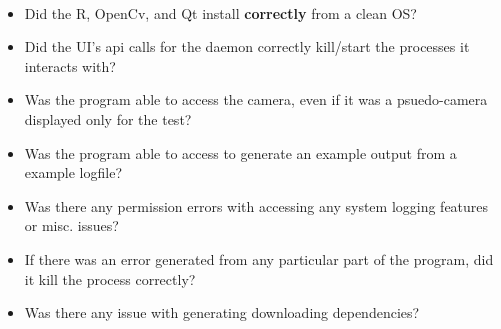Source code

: \documentclass[12pt]{article}
\begin{document}
\\\begin{itemize}
  \\\item Did the R, OpenCv, and Qt install \textbf{correctly} from a clean OS?
  \\\item Did the UI's api calls for the daemon correctly kill/start the processes it interacts with?
  \\\item Was the program able to access the camera, even if it was a psuedo-camera displayed only for the test?
  \\\item Was the program able to access to generate an example output from a example logfile?
  \\\item Was there any permission errors with accessing any system logging features or misc. issues?
  \\\item If there was an error generated from any particular part of the program, did it kill the process correctly?
  \\\item Was there any issue with generating downloading dependencies? 
\end{itemize}
\pagebreak
\end{document}
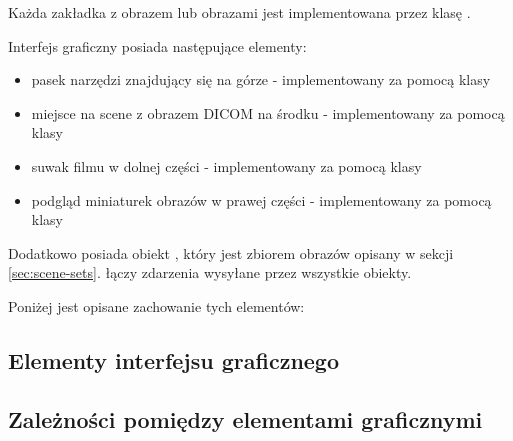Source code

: 
Każda zakładka z obrazem lub obrazami jest implementowana przez klasę .

Interfejs graficzny  posiada następujące elementy:
\begin{itemize}
    \item pasek narzędzi znajdujący się na górze - implementowany za pomocą klasy 
    \item miejsce na scene z obrazem DICOM na środku - implementowany za pomocą klasy 
    \item suwak filmu w dolnej części - implementowany za pomocą klasy 
    \item podgląd miniaturek obrazów w prawej części - implementowany za pomocą klasy 
\end{itemize}

Dodatkowo posiada obiekt , który jest zbiorem obrazów opisany w sekcji \ref{sec:scene-sets}.
 łączy zdarzenia wysyłane przez wszystkie obiekty.

Poniżej jest opisane zachowanie tych elementów:

\subsection{Elementy interfejsu graficznego}
\subsubsection{}
\subsubsection{}
\subsubsection{}
\subsubsection{}

\subsection{Zależności pomiędzy elementami graficznymi}
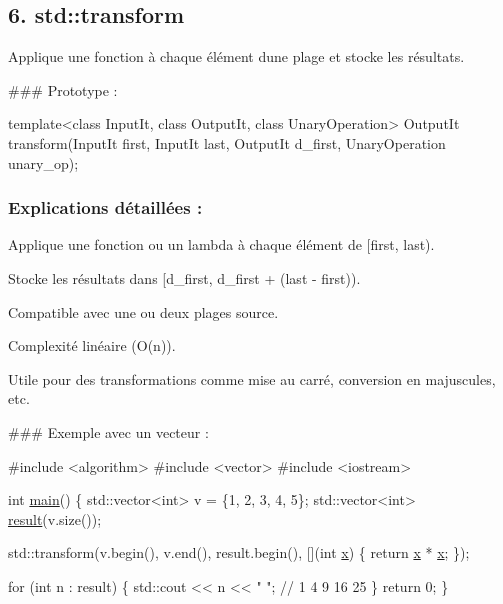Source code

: \subsection*{6. {\bfseries std\+::transform}}

Applique une fonction à chaque élément d\textquotesingle{}une plage et stocke les résultats.

\#\#\# Prototype \+: 
\begin{DoxyCode}
\textcolor{keyword}{template}<\textcolor{keyword}{class} InputIt, \textcolor{keyword}{class} OutputIt, \textcolor{keyword}{class} UnaryOperation>
OutputIt transform(InputIt first, InputIt last, OutputIt d\_first, UnaryOperation unary\_op);
\end{DoxyCode}


\subsubsection*{Explications détaillées \+:}


\begin{DoxyItemize}
\item Applique une fonction ou un lambda à chaque élément de {\ttfamily \mbox{[}first, last)}.
\item Stocke les résultats dans {\ttfamily \mbox{[}d\+\_\+first, d\+\_\+first + (last -\/ first))}.
\item Compatible avec une ou deux plages source.
\item Complexité linéaire (O(n)).
\item Utile pour des transformations comme mise au carré, conversion en majuscules, etc.
\end{DoxyItemize}

\#\#\# Exemple avec un vecteur \+: 
\begin{DoxyCode}
\textcolor{preprocessor}{#include <algorithm>}
\textcolor{preprocessor}{#include <vector>}
\textcolor{preprocessor}{#include <iostream>}

\textcolor{keywordtype}{int} \hyperlink{htop_8c_a3c04138a5bfe5d72780bb7e82a18e627}{main}() \{
    std::vector<int> v = \{1, 2, 3, 4, 5\};
    std::vector<int> \hyperlink{namespaceconnexion__SSH_ab06475dbad7f16b89c9114749bc95254}{result}(v.size());

    std::transform(v.begin(), v.end(), result.begin(), [](\textcolor{keywordtype}{int} \hyperlink{addition_8c_a6150e0515f7202e2fb518f7206ed97dc}{x}) \{ \textcolor{keywordflow}{return} \hyperlink{addition_8c_a6150e0515f7202e2fb518f7206ed97dc}{x} * 
      \hyperlink{addition_8c_a6150e0515f7202e2fb518f7206ed97dc}{x}; \});

    \textcolor{keywordflow}{for} (\textcolor{keywordtype}{int} n : result) \{
        std::cout << n << \textcolor{stringliteral}{" "}; \textcolor{comment}{// 1 4 9 16 25}
    \}
    \textcolor{keywordflow}{return} 0;
\}
\end{DoxyCode}
 



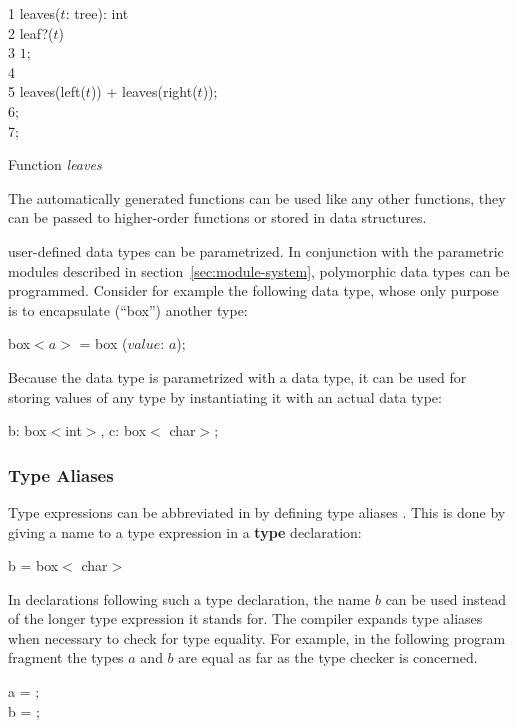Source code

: \begin{Program}
\begin{ttlprog}
1\>\ttlFun{} leaves($t$: tree): int\\
2\>\>\ttlIf{} leaf?($t$) \ttlThen{}\\
3\>\>\>\ttlReturn{} $1$;\\
4\>\>\ttlElse{}\\
5\>\>\>\ttlReturn{} leaves(left($t$)) + leaves(right($t$));\\
6\>\>\ttlEnd{};\\
7\>\ttlEnd{};
\end{ttlprog}
\caption{Function {\em leaves}}
\label{prog:tree-leaves}
\end{Program}

The automatically generated functions can be used like any other
\turtle{} functions, they can be passed to higher-order functions or
stored in data structures.

\turtle{} user-defined data types can be parametrized.  In conjunction
with the parametric modules described in
section~\ref{sec:module-system}, polymorphic data types can be
programmed.  Consider for example the following data type, whose only
purpose is to encapsulate (``box'') another type:

\begin{ttlprog}
\>\ttlDatatype{} box$<a>$ = box ($value$: $a$);
\end{ttlprog}

Because the data type is parametrized with a data type, it can be used
for storing values of any type by instantiating it with an actual data
type:

\begin{ttlprog}
\>\ttlVar{} b: box$<$int$>$, c: box$<$\ttlArray{} \ttlOf{} char$>$;
\end{ttlprog}

\subsubsection{Type Aliases}

Type expressions can be abbreviated in \turtle{} by defining type
aliases%
%
%
.  This is done by giving a name to a type
expression in a {\bf type} declaration:
%
\begin{ttlprog}
\>\ttlType{} b = box$<$\ttlArray{} \ttlOf{} char$>$
\end{ttlprog}
%
In declarations following such a type declaration, the name $b$ can be
used instead of the longer type expression it stands for.  The
compiler expands type aliases when necessary to check for type
equality.  For example, in the following program fragment the types
$a$ and $b$ are equal as far as the type checker is concerned.
%
\begin{ttlprog}
\>\ttlType{} a = \ttlArray{} \ttlOf{} \ttlString{};\\
\>\ttlType{} b = \ttlArray{} \ttlOf{} \ttlString{};
\end{ttlprog}

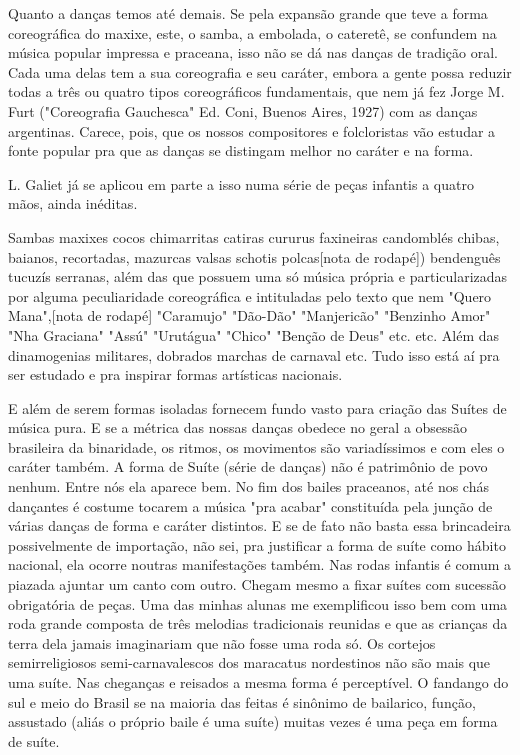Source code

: Quanto a danças temos até demais. Se pela expansão grande que teve a
forma coreográfica do maxixe, este, o samba, a embolada, o cateretê, se
confundem na música popular impressa e praceana, isso não se dá nas
danças de tradição oral. Cada uma delas tem a sua coreografia e seu
caráter, embora a gente possa reduzir todas a três ou quatro tipos
coreográficos fundamentais, que nem já fez Jorge M. Furt ("Coreografia
Gauchesca" Ed. Coni, Buenos Aires, 1927) com as danças argentinas.
Carece, pois, que os nossos compositores e folcloristas vão estudar a
fonte popular pra que as danças se distingam melhor no caráter e na
forma.

L. Galiet já se aplicou em parte a isso numa série de peças infantis a
quatro mãos, ainda inéditas.

Sambas maxixes cocos chimarritas catiras cururus faxineiras candomblés
chibas, baianos, recortadas, mazurcas valsas schotis polcas{[}nota de
rodapé{]}) bendenguês tucuzís serranas, além das que possuem uma só
música própria e particularizadas por alguma peculiaridade coreográfica
e intituladas pelo texto que nem "Quero Mana",{[}nota de rodapé{]}
"Caramujo" "Dão-Dão" "Manjericão" "Benzinho Amor" "Nha Graciana" "Assú"
"Urutágua" "Chico" "Benção de Deus" etc. etc. Além das dinamogenias
militares, dobrados marchas de carnaval etc. Tudo isso está aí pra ser
estudado e pra inspirar formas artísticas nacionais.~

E além de serem formas isoladas fornecem fundo vasto para criação das
Suítes de música pura. E se a métrica das nossas danças obedece no geral
a obsessão brasileira da binaridade, os ritmos, os movimentos são
variadíssimos e com eles o caráter também. A forma de Suíte (série de
danças) não é patrimônio de povo nenhum. Entre nós ela aparece bem. No
fim dos bailes praceanos, até nos chás dançantes é costume tocarem a
música "pra acabar" constituída pela junção de várias danças de forma e
caráter distintos. E se de fato não basta essa brincadeira possivelmente
de importação, não sei, pra justificar a forma de suíte como hábito
nacional, ela ocorre noutras manifestações também. Nas rodas infantis é
comum a piazada ajuntar um canto com outro. Chegam mesmo a fixar suítes
com sucessão obrigatória de peças. Uma das minhas alunas me exemplificou
isso bem com uma roda grande composta de três melodias tradicionais
reunidas e que as crianças da terra dela jamais imaginariam que não
fosse uma roda só. Os cortejos semirreligiosos semi-carnavalescos dos
maracatus nordestinos não são mais que uma suíte. Nas cheganças e
reisados a mesma forma é perceptível. O fandango do sul e meio do Brasil
se na maioria das feitas é sinônimo de bailarico, função, assustado
(aliás o próprio baile é uma suíte) muitas vezes é uma peça em forma de
suíte.


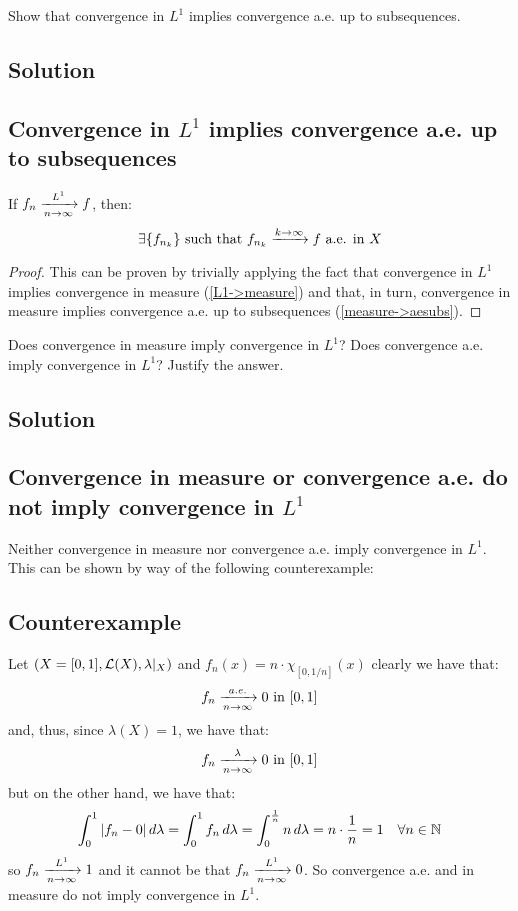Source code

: 
\question
Show that convergence in $L^1$ implies convergence a.e. up to subsequences.

\subsection*{Solution}

\subsection{Convergence in \texorpdfstring{$L^1$}{L1} implies convergence a.e. up to subsequences}
If $f_n \xrightarrow[n\to\infty]{L^1} f$, then:
\[
    \exists \{ f_{n_k} \} \text{ such that } f_{n_k} \xrightarrow{k\to\infty} f \text{ a.e. in } X
\]

\begin{proof}
    This can be proven by trivially applying the fact that convergence in $L^1$ implies convergence in measure (\ref{L1->measure}) and that, in turn, convergence in measure implies convergence a.e. up to subsequences (\ref{measure->aesubs}).
\end{proof}


\question
Does convergence in measure imply convergence in $L^1$? Does convergence a.e. imply convergence in $L^1$? Justify the answer.

\subsection*{Solution}

\subsection{Convergence in measure or convergence a.e. do not imply convergence in \texorpdfstring{$L^1$}{L1}}
Neither convergence in measure nor convergence a.e. imply convergence in $L^1$. This can be shown by way of the following counterexample:

\subsection{Counterexample}
Let $(X=[0,1], \mathcal{L}(X), \lambda|_X)$ and $f_n(x) = n \cdot \chi_{[0,1/n]}(x)$ clearly we have that:
\[
    f_n \xrightarrow[n\to\infty]{a.e.} 0 \text{ in } [0,1]    
\]
and, thus, since $\lambda(X)=1$, we have that:
\[
    f_n \xrightarrow[n\to\infty]{\lambda} 0 \text{ in } [0,1]
\]
but on the other hand, we have that:
\[
    \int_0^1 |f_n-0| \, d\lambda = \int_0^1 f_n \, d\lambda = \int_0^{\frac{1}{n}} n \, d\lambda = n \cdot \frac{1}{n} = 1 \quad \forall n \in \mathbb{N}    
\]
so $f_n \xrightarrow[n\to\infty]{L^1} 1$ and it cannot be that $f_n \xrightarrow[n\to\infty]{L^1} 0$. So convergence a.e. and in measure do not imply convergence in $L^1$.

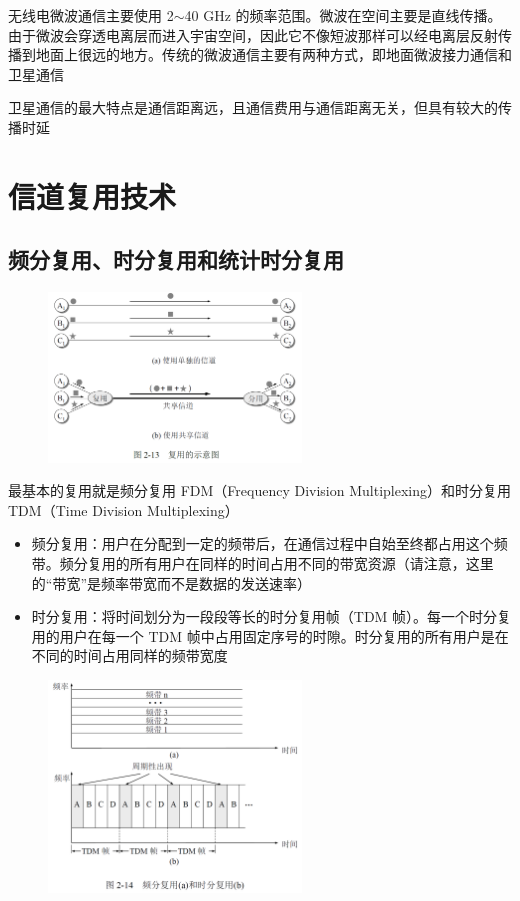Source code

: \documentclass[cs4size,a4paper,10pt]{ctexart}
\begin{document}
	无线电微波通信主要使用 2$\sim$40 GHz 的频率范围。微波在空间主要是直线传播。由于微波会穿透电离层而进入宇宙空间，因此它不像短波那样可以经电离层反射传播到地面上很远的地方。传统的微波通信主要有两种方式，即地面微波接力通信和卫星通信

	卫星通信的最大特点是通信距离远，且通信费用与通信距离无关，但具有较大的传播时延

	\section{信道复用技术}

	\subsection{频分复用、时分复用和统计时分复用}

	\begin{figure}[H]
		\centering
		\includegraphics[width=0.6\textwidth]{img/2.13}
	\end{figure}

	最基本的复用就是频分复用 FDM（Frequency Division Multiplexing）和时分复用 TDM（Time Division Multiplexing）
	\begin{itemize}
		\item 频分复用：用户在分配到一定的频带后，在通信过程中自始至终都占用这个频带。频分复用的所有用户在同样的时间占用不同的带宽资源（请注意，这里的“带宽”是频率带宽而不是数据的发送速率）
		\item 时分复用：将时间划分为一段段等长的时分复用帧（TDM 帧）。每一个时分复用的用户在每一个 TDM 帧中占用固定序号的时隙。时分复用的所有用户是在不同的时间占用同样的频带宽度
	\end{itemize}

	\begin{figure}[H]
		\centering
		\includegraphics[width=0.6\textwidth]{img/2.14}
	\end{figure}
\end{document}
* * * * *
WHAT THE EXERCISE ASKS
Given the records above, restate word for word only the lines starting at the one with "danças de forma e" and ending at the one with "com sucessão obrigatória".

WRITTEN RESPONSE
música "pra acabar" constituída pela junção de várias danças de forma e
caráter distintos. E se de fato não basta essa brincadeira possivelmente
de importação, não sei, pra justificar a forma de suíte como hábito
nacional, ela ocorre noutras manifestações também. Nas rodas infantis é
comum a piazada ajuntar um canto com outro. Chegam mesmo a fixar suítes
com sucessão obrigatória de peças. Uma das minhas alunas me exemplificou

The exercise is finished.